---- Dataset extract
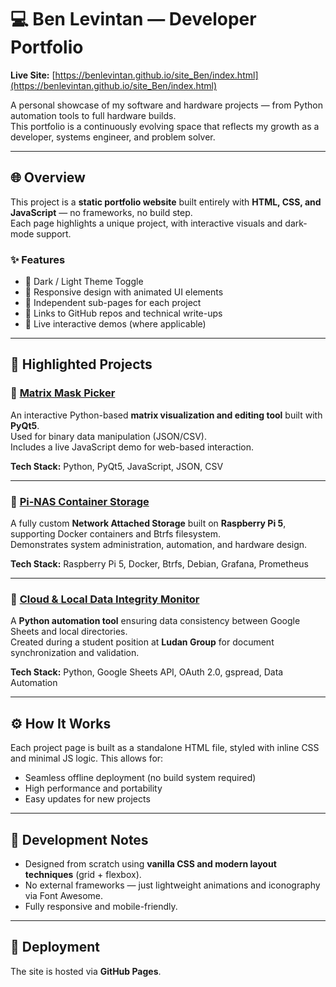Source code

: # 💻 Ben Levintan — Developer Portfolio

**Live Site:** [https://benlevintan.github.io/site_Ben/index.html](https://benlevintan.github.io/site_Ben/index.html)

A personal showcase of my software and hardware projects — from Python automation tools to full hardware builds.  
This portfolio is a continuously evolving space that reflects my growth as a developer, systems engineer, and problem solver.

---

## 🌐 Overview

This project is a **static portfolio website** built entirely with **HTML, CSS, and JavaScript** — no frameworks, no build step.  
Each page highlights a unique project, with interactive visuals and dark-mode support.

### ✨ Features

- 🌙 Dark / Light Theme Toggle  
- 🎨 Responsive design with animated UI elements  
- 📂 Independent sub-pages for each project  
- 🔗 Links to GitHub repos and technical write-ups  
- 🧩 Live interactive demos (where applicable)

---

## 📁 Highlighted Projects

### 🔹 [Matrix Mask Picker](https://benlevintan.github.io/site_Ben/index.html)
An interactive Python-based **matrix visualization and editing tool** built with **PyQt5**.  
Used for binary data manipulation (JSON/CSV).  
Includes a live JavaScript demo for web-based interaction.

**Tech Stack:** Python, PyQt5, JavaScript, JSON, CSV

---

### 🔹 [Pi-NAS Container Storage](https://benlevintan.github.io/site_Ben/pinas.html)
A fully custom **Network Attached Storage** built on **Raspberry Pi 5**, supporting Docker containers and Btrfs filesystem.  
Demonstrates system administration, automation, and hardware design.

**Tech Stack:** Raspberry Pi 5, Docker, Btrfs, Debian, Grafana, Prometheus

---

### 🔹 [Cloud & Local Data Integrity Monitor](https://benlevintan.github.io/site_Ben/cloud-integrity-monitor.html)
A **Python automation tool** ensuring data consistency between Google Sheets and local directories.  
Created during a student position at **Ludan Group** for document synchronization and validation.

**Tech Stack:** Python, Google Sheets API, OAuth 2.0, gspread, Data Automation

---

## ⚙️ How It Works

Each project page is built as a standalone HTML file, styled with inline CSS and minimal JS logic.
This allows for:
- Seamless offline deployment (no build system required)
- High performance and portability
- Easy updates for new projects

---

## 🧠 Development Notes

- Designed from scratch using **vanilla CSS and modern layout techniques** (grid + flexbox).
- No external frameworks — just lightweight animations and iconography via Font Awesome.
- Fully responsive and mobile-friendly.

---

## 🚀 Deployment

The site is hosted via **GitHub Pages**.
--------
Only one stretch of the records above is wanted: the lines between the one holding "- 🌙 Dark / Light Theme Toggle" and the one holding "An interactive Python-based", inclusive, reproduced exactly.

- **Response box**:
- 🌙 Dark / Light Theme Toggle  
- 🎨 Responsive design with animated UI elements  
- 📂 Independent sub-pages for each project  
- 🔗 Links to GitHub repos and technical write-ups  
- 🧩 Live interactive demos (where applicable)

---

## 📁 Highlighted Projects

### 🔹 [Matrix Mask Picker](https://benlevintan.github.io/site_Ben/index.html)
An interactive Python-based **matrix visualization and editing tool** built with **PyQt5**.  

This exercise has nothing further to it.